Jacob deGrom is at his best when he's at his worst.
His ERA took a bit of a hit in his last start, jumping to 3.68 when he allowed five runs in five innings on a day when the New York Mets lineup supported him with 16 runs in a win over the Atlanta Braves.
But prior to that, a pattern seemed to be emerging in deGrom's performances. Either he was really good from the get-go or he was shaky at the start but still found a way to power through and keep his opponent from knocking him out. With Noah Syndergaard likely out for multiple months, deGrom, who will face the Giants on ESPN on Monday night, is being counted on to be the staff's anchor.
Talking about Syndergaard prior to the season, Mets broadcaster Ron Darling described him as a pitcher learning a feel for the game, a feel for the hitters and a feel for his own skills.
So does deGrom.
"This is something he does better than most," said former major league pitcher Nelson Figueroa, who works on the Mets' pregame broadcast. "When you have everything working, it's easy. But he knows how to battle with his other pitches until he gets back on track."
Syndergaard, when healthy, wins by overpowering you. Although deGrom’s fastball is about 4 mph slower than Syndergaard’s, there are some nights when he can win by blowing it by a hitter. Then there are these other days.
Like April 10 against the Phillies, when deGrom allowed three hits and two walks in the first inning, escaping only when Brock Stassi hit into a 1-2-3 double play with the bases loaded.
It took deGrom 31 pitches to get through that inning. It took him an average of 13 pitches per inning to get through the next five, in which he allowed no runs and three hits.
What deGrom took from his first 25 pitches or so was that the Phillies were right on his fastball. So he adjusted, decreasing its usage considerably, while upping the use of his changeup and curveball (his third- and fourth-best pitches, behind his fastball and his slider). The changeup got him the double play to end the inning. He threw 15 more the rest of the game, and though two hitters reached base, he got 13 strikes and four more outs with the pitch.
Meanwhile, his curveball became a difference-maker. After throwing it once in the first inning, he threw 13 over the next five, netting five outs without yielding a baserunner. A deGrom curveball is a rarity. He threw none in his first start of the season and has averaged six per game in four starts since the one against the Phillies. But deGrom knew that was a day that he needed it.

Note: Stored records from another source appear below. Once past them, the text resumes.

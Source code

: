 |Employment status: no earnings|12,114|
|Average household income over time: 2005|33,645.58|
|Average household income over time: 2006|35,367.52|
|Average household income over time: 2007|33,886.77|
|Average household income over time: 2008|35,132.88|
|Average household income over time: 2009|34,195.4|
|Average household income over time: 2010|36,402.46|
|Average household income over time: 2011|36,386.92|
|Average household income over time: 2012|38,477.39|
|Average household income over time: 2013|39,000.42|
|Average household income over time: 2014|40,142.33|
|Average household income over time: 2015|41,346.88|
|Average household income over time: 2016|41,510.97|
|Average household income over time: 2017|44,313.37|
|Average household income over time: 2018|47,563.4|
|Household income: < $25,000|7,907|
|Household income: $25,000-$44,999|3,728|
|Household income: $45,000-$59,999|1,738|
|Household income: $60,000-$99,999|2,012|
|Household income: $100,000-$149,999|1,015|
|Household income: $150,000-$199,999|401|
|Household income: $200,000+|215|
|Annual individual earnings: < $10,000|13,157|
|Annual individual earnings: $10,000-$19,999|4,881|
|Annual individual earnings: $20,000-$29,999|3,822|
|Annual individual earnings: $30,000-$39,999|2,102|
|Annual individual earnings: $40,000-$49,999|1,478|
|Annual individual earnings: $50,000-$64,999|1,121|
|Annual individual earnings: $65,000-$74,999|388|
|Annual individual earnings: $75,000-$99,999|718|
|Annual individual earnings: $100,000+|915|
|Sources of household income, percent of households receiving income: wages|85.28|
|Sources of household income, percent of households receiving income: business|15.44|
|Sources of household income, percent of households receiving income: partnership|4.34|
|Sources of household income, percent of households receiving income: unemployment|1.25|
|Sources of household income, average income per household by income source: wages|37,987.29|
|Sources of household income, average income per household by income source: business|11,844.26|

In the two other starts to which we were referring, deGrom got off to a similar start -- he allowed home runs in the second inning against the Marlins and the Nationals. But after allowing two runs and three runs, respectively, on those long balls, deGrom recovered. He allowed no runs the rest of the way. He finished the Marlins game with 13 strikeouts and the Nationals game with 12.
It was the fastball-slider combo that did it. In both starts, he used his fastball nearly two-thirds of the time in those last five innings (compared to 43 percent of the time against the Phillies) and used it both to get ahead of hitters and miss bats early in the count. He brought out the slider when he needed it. From the third through seventh innings, he threw 25 of them against those two teams. They went 0-for-9 with eight strikeouts when the at-bat ended in that pitch.
"Jacob is a four-pitch pitcher who can compete with one, win with two and dominate with three or more," Figueroa said. "Think of a boxer with a game plan to just jab and spar in the first few rounds, but gets hit with a hook right away. The game plan changes, and now you're into fight-or-flight mode. He fights back until he goes on the attack."
Though the numbers don't indicate early struggles to be a career characteristic for deGrom, it's telling that when you ask him about his favorite game, he'll say that it's not when he beat Kershaw and the Dodgers in Game 1 of the 2015 National League Division Series, it's when he escaped jam after jam after allowing two runs in the first inning to beat Zack Greinke in Game 5 of that series.
We've noted previously that deGrom described that do-or-die contest simply.
"I really enjoyed that game," he said.
Winning the hard way isn't necessarily the best way to go about things. But winning the hard way is hard, and deGrom is a guy who, at least this season, seems to have mastered how to do so.